▶ **Your objective**: If a line in the entries contains the string "centers", include that line in your answer.

Saved data entries
▬▬▬▬▬▬▬▬▬▬

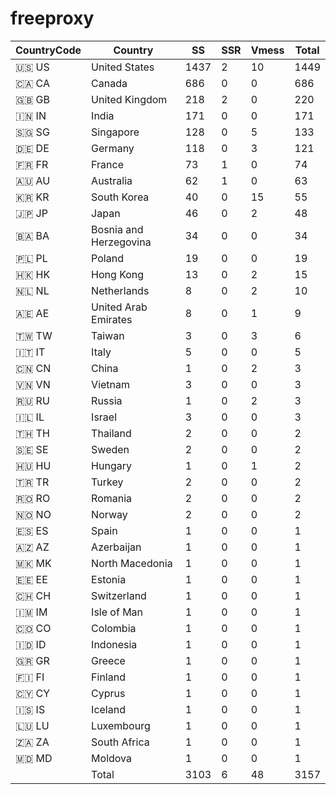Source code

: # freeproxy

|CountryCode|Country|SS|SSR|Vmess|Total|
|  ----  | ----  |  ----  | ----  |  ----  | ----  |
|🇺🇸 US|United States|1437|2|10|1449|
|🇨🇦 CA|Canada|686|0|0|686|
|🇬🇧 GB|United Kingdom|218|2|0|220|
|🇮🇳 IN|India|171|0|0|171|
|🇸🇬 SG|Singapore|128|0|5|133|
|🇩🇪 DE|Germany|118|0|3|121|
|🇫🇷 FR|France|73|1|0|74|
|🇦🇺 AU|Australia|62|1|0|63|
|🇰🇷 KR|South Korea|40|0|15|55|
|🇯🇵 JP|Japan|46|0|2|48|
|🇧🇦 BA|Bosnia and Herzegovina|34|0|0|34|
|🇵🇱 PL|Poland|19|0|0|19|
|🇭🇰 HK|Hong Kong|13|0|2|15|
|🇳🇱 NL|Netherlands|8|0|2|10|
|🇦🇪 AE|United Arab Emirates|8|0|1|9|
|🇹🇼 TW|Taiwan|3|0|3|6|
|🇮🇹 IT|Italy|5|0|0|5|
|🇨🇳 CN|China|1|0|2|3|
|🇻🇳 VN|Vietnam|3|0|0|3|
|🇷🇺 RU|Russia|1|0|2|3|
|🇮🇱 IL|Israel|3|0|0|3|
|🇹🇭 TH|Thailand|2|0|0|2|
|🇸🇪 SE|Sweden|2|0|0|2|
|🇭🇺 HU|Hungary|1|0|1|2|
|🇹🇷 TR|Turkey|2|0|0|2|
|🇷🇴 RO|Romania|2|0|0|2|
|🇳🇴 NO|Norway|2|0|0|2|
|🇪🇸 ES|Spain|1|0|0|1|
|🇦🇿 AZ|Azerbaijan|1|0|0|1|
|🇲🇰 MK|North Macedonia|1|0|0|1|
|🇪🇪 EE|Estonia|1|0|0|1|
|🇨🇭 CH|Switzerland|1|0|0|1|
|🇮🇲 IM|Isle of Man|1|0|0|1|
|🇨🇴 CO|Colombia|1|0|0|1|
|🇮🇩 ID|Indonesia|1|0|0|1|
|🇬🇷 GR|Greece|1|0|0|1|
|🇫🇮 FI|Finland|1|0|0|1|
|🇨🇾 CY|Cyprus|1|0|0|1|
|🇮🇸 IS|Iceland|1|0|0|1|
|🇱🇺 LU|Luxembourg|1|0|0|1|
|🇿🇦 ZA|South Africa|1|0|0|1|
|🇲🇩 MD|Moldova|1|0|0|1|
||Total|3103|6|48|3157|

▬▬▬▬▬▬▬▬▬▬

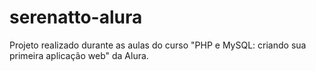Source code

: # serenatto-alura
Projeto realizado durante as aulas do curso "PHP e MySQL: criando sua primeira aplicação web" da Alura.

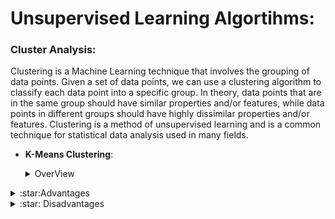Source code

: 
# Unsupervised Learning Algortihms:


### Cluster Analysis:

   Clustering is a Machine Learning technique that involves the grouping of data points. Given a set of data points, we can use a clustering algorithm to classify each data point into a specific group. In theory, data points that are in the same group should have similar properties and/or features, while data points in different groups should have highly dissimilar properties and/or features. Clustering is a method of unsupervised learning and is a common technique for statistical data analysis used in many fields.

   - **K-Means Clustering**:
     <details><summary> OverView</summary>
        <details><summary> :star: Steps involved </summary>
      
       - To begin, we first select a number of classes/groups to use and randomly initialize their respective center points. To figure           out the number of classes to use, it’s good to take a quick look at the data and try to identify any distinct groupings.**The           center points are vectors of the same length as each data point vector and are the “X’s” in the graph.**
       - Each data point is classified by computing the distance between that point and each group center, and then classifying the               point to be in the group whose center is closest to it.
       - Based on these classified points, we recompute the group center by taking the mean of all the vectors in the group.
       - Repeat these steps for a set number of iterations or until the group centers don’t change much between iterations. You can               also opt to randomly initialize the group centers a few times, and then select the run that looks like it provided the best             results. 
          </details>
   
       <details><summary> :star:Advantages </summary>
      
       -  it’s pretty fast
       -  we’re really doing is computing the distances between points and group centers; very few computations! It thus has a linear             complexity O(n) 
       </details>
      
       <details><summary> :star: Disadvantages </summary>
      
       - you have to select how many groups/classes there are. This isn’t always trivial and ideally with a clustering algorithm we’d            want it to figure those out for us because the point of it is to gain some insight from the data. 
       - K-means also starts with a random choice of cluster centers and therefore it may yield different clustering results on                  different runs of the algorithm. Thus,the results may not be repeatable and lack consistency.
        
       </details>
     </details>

▬▬▬▬▬▬▬▬▬▬

▶ **Answer area**:
       - Repeat these steps for a set number of iterations or until the group centers don’t change much between iterations. You can               also opt to randomly initialize the group centers a few times, and then select the run that looks like it provided the best             results. 
       -  we’re really doing is computing the distances between points and group centers; very few computations! It thus has a linear             complexity O(n) 
       - K-means also starts with a random choice of cluster centers and therefore it may yield different clustering results on                  different runs of the algorithm. Thus,the results may not be repeatable and lack consistency.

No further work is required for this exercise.